In his autobiographical Prelude, Wordsworth records a crucial moment in his moral development. Clambering on horseback into a valley of the Cumberland Hills, he “came to a bottom, where in former times / A murderer had been hung in iron chains.” The gibbet itself and all trace of the corpse have long since “moldered down,” the poet says, “but on the turf,/ Hard by … Some unknown hand had carved the murderer’s name.” A short time later, wrapped in a “visionary dreariness,” the poet sees a young girl who “seemed with difficult steps to force her way Against the blowing wind.” No communication occurs, and the girl swiftly vanishes from sight, but it is a moment of revelation.
Part of the ethical asymmetry of murder — Wordsworth urges — is that victims often go nameless, walking as ghosts against the wind, while the killer becomes the object of a misplaced interest unduly perpetuating his name. We remember Richard Ramirez, California’s “Hillside Strangler.” The names of his victims slip our memory — if we ever knew them.
Well-publicized encounters with the executioner, on the other hand, bring out choruses to invoke mercy for the condemned, a sentiment that the killer, for his part, did not exhibit. The capital sentence, so the bargainers for compassion tell us, denies the value of human life.
But what then of murder itself? Many paradoxes bedevil the understanding of murder and of civilization’s response to it, the death penalty. Emotions and cliches obscure the nature of the sanction and derail the discussion of it.
Our own scientific approach to evidence and our sense of punctiliousness in criminal procedure were not always the case. Before the hangman, so to speak, there were only the Hatfields and the McCoys. In the fifth century B.C., the Greek tragedian Aeschylus traced the founding of his own Athenian democracy to the moment when the constituent assembly took over the job of judging blood crimes and in so doing put an end to feud. Feud, whose goal is lynching, was the original, spontaneous response to manslaughter or rape.
But feud escalates. Kill my brother and I satisfy vengeance by killing you. You also have brothers, who kill me in turn, and so it goes, in a dizzy spiral. This inflaming bloodlust, Aeschylus argues, continues until society is torn apart. When impartial judges mete out the law, they assuage free-floating wrath against the homicide and pacify the aggrieved parties. “An eye for an eye” thus improves vastly on “your many for my one.”
The desire for retribution nevertheless remains. We see it in the repugnance inspired by O.J. Simpson, who got away with murder. Simpson infuriates us because, as adherents of civilization, we put an absolute value on the lives of his victims, where he put none. A murderer extinguishes one life and havocs many others.
The justice that the death penalty seeks, it seeks foremostly for the deceased, who can no longer demand it for himself.

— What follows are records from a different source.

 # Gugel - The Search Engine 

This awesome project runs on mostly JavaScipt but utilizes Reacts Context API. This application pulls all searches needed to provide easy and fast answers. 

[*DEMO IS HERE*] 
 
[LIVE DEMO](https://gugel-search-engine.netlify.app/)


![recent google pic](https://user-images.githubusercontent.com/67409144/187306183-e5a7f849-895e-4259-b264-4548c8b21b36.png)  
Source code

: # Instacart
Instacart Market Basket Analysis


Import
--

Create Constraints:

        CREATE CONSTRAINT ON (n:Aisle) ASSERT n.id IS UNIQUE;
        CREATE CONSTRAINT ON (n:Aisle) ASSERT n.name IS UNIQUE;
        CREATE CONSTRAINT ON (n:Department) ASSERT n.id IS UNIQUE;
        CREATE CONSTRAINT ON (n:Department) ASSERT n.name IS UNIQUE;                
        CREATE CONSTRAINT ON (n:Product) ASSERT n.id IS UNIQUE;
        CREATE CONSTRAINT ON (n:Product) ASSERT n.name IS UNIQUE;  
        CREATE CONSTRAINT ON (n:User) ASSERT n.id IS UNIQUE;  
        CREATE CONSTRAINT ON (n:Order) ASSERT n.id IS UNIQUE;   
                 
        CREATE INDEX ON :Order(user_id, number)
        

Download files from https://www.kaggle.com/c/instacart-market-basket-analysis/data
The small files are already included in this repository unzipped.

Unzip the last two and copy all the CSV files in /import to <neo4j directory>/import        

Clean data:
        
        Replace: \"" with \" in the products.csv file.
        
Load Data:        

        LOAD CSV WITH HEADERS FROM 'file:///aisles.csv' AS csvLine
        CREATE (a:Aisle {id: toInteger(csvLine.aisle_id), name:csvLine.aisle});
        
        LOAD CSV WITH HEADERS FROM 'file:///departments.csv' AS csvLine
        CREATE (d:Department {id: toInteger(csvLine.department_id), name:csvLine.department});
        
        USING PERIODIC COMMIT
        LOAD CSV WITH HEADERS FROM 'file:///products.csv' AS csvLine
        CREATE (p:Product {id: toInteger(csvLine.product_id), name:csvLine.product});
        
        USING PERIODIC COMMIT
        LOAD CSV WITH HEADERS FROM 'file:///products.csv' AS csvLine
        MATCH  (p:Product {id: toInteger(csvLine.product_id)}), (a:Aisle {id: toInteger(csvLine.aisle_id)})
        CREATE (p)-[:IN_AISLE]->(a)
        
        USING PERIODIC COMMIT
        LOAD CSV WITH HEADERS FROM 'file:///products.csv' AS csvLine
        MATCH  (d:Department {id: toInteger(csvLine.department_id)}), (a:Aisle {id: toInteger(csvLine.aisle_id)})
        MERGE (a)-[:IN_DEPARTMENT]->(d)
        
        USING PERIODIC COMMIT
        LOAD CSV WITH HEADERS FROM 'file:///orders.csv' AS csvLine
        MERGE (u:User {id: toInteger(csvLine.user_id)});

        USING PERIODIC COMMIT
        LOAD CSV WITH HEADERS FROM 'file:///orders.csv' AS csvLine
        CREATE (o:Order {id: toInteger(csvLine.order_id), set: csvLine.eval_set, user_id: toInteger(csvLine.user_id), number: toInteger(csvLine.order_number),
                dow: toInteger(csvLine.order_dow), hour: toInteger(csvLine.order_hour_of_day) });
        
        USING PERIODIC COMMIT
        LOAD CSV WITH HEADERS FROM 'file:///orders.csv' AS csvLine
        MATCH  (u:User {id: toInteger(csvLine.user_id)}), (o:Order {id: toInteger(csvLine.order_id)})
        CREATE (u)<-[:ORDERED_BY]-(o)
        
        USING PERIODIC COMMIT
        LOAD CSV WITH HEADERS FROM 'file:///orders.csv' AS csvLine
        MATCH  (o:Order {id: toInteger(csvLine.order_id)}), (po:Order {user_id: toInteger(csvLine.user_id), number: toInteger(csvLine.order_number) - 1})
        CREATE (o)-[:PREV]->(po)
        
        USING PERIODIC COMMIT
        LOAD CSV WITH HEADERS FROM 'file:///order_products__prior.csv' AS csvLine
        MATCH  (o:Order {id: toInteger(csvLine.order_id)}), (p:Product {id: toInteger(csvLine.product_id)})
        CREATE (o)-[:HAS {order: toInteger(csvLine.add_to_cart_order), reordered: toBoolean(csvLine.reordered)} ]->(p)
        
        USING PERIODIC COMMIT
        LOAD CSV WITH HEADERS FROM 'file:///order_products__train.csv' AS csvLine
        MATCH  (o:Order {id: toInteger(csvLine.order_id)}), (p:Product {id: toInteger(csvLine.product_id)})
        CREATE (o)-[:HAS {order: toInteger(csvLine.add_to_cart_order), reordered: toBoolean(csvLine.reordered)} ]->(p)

In another way, the death penalty is society’s belated application of self-defense in place of the victim. “We should like to have been there,” the sentence says, “to have met lethal force with lethal force for the victim’s sake.”
The death penalty thus honors and commemorates the dead and speaks to the sanctity of life in the civilized order.
Has the penal system executed innocent men? Certainly. Human institutions reflect human flaws. We should do what we can short of abolishing the death penalty to ensure that convictions are valid.
Yet, given the character of our procedures, it is equally likely, if not much more so, that guilty parties have gone free, only to murder again. The argument of imperfect justice ignores the toll on innocent life that stems, ironically, from our conscience-troubled scrupulousness.
The fire and shrapnel of Timothy McVeigh’s bomb killed more than 160 people, none of whom had ever lifted a finger against him. It was “revenge,” he has intimated, for the FBI assault on the Branch Davidians at Waco. “Revenge” is the opposite of justice — the opposite, in fact, of civilization. In the strange reticence of the usually vocal anti-death penalty spokesmen to plead for McVeigh, we see a lingering vestige of that respect for victims, understood by Aeschylus and Wordsworth, without which morality cannot exist. When that vestige dies, the value of life dies with it.